# What the task asks
When you copy from the entries that follow, take only the lines from the one with "Here's a few books" down to the one with "- When crontab", keeping both ends and dropping every picture.

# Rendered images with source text
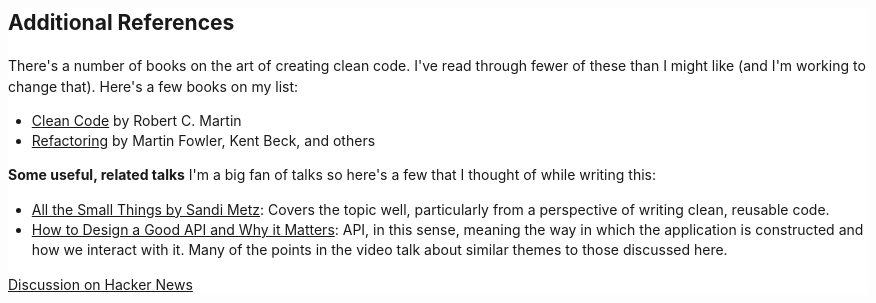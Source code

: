 Additional References
---------------

There's a number of books on the art of creating clean code. I've read through
fewer of these than I might like (and I'm working to change that).
Here's a few books on my list:

* [Clean Code](https://amzn.to/2YRFyK4) by Robert C. Martin
* [Refactoring](https://amzn.to/3aCJPmZ) by Martin Fowler, Kent Beck, and others

**Some useful, related talks**
I'm a big fan of talks so here's a few that I thought of while writing this:

* [All the Small Things by Sandi Metz](https://www.youtube.com/watch?v=8bZh5LMaSmE&index=1&list=LLlt4ZSW8NUcXLWiB3NMnK_w):
Covers the topic well, particularly from a perspective of writing clean,
reusable code.
* [How to Design a Good API and Why it Matters](https://www.youtube.com/watch?v=aAb7hSCtvGw&list=LLlt4ZSW8NUcXLWiB3NMnK_w&index=48):
API, in this sense, meaning the way in which the application is constructed
and how we interact with it. Many of the points in the video talk about similar
themes to those discussed here.


[Discussion on Hacker News](https://news.ycombinator.com/item?id=9517892)
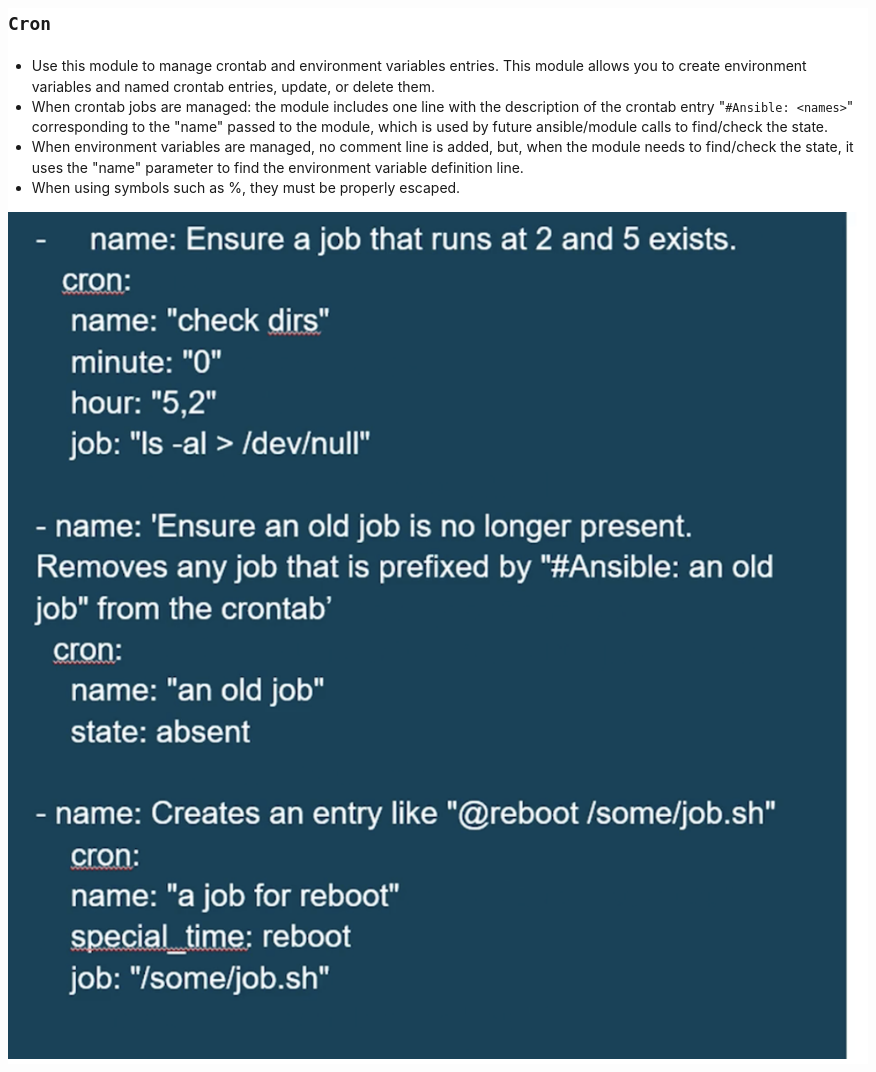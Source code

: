 ## `Cron`

- Use this module to manage crontab and environment variables entries. This module allows you to create environment variables and named crontab entries, update, or delete them.
- When crontab jobs are managed: the module includes one line with the description of the crontab entry "`#Ansible: <names>`" corresponding to the "name" passed to the module, which is used by future ansible/module calls to find/check the state.
- When environment variables are managed, no comment line is added, but, when the module needs to find/check the state, it uses the "name" parameter to find the environment variable definition line.
- When using symbols such as %, they must be properly escaped.

![Screenshot 2023-06-27 at 3.37.09 PM.png](7_Automation%20System%20Administration%20Tasks%205cc42527a5ba4ea3be31ef5adf40c99d/Screenshot_2023-06-27_at_3.37.09_PM.png)
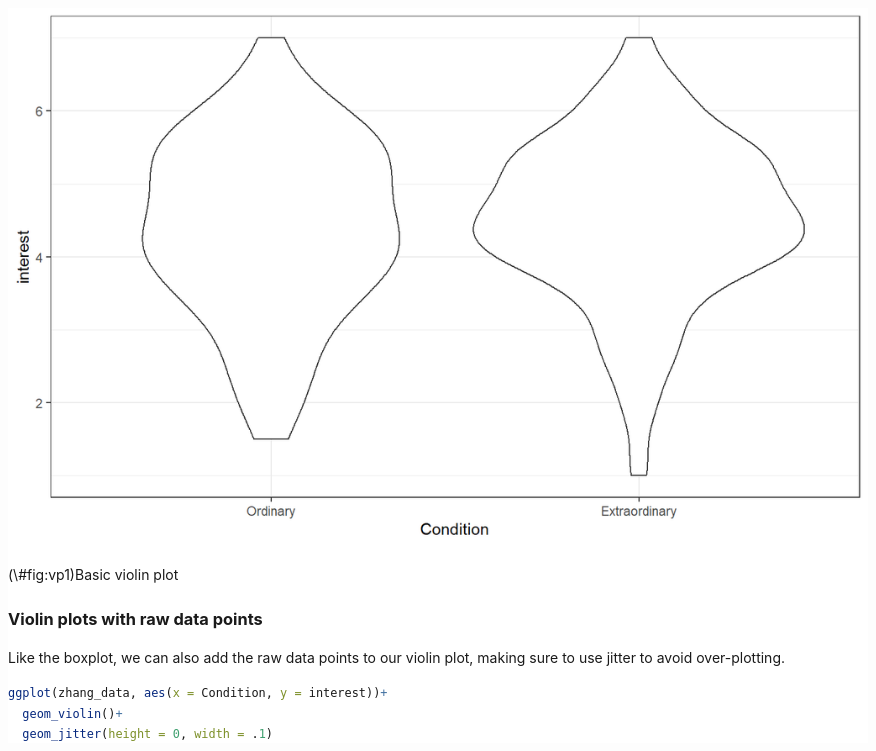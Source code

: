 <img src="11-week-8_files/figure-html/vp1-1.png" alt="Basic violin plot" width="100%" />
<p class="caption">(\#fig:vp1)Basic violin plot</p>
</div>

### Violin plots with raw data points

Like the boxplot, we can also add the raw data points to our violin plot, making sure to use jitter  to avoid over-plotting.


```r
ggplot(zhang_data, aes(x = Condition, y = interest))+
  geom_violin()+
  geom_jitter(height = 0, width = .1)
```

<div class="figure" style="text-align: center">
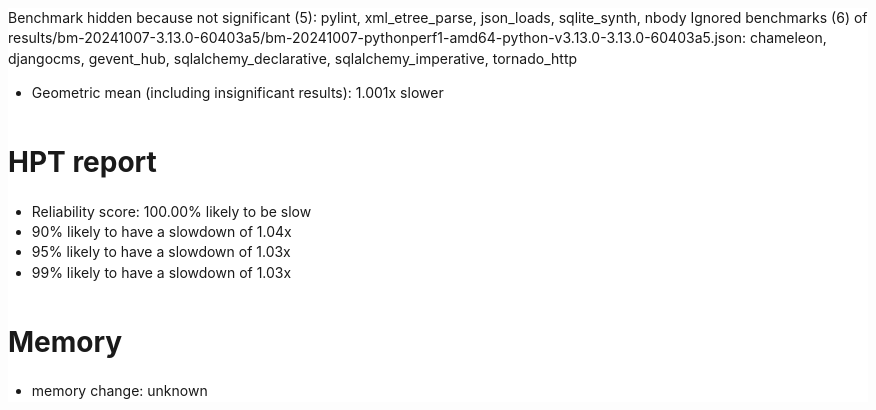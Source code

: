 Benchmark hidden because not significant (5): pylint, xml_etree_parse, json_loads, sqlite_synth, nbody
Ignored benchmarks (6) of results/bm-20241007-3.13.0-60403a5/bm-20241007-pythonperf1-amd64-python-v3.13.0-3.13.0-60403a5.json: chameleon, djangocms, gevent_hub, sqlalchemy_declarative, sqlalchemy_imperative, tornado_http

- Geometric mean (including insignificant results): 1.001x slower

# HPT report

- Reliability score: 100.00% likely to be slow
- 90% likely to have a slowdown of 1.04x
- 95% likely to have a slowdown of 1.03x
- 99% likely to have a slowdown of 1.03x

# Memory
- memory change: unknown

# Written response
Here's a few books on my list:

* [Clean Code](https://amzn.to/2YRFyK4) by Robert C. Martin
* [Refactoring](https://amzn.to/3aCJPmZ) by Martin Fowler, Kent Beck, and others

**Some useful, related talks**
I'm a big fan of talks so here's a few that I thought of while writing this:

* [All the Small Things by Sandi Metz](https://www.youtube.com/watch?v=8bZh5LMaSmE&index=1&list=LLlt4ZSW8NUcXLWiB3NMnK_w):
Covers the topic well, particularly from a perspective of writing clean,
reusable code.
* [How to Design a Good API and Why it Matters](https://www.youtube.com/watch?v=aAb7hSCtvGw&list=LLlt4ZSW8NUcXLWiB3NMnK_w&index=48):
API, in this sense, meaning the way in which the application is constructed
and how we interact with it. Many of the points in the video talk about similar
themes to those discussed here.


[Discussion on Hacker News](https://news.ycombinator.com/item?id=9517892)
Source code

: ## `Cron`

- Use this module to manage crontab and environment variables entries. This module allows you to create environment variables and named crontab entries, update, or delete them.
- When crontab jobs are managed: the module includes one line with the description of the crontab entry "`#Ansible: <names>`" corresponding to the "name" passed to the module, which is used by future ansible/module calls to find/check the state.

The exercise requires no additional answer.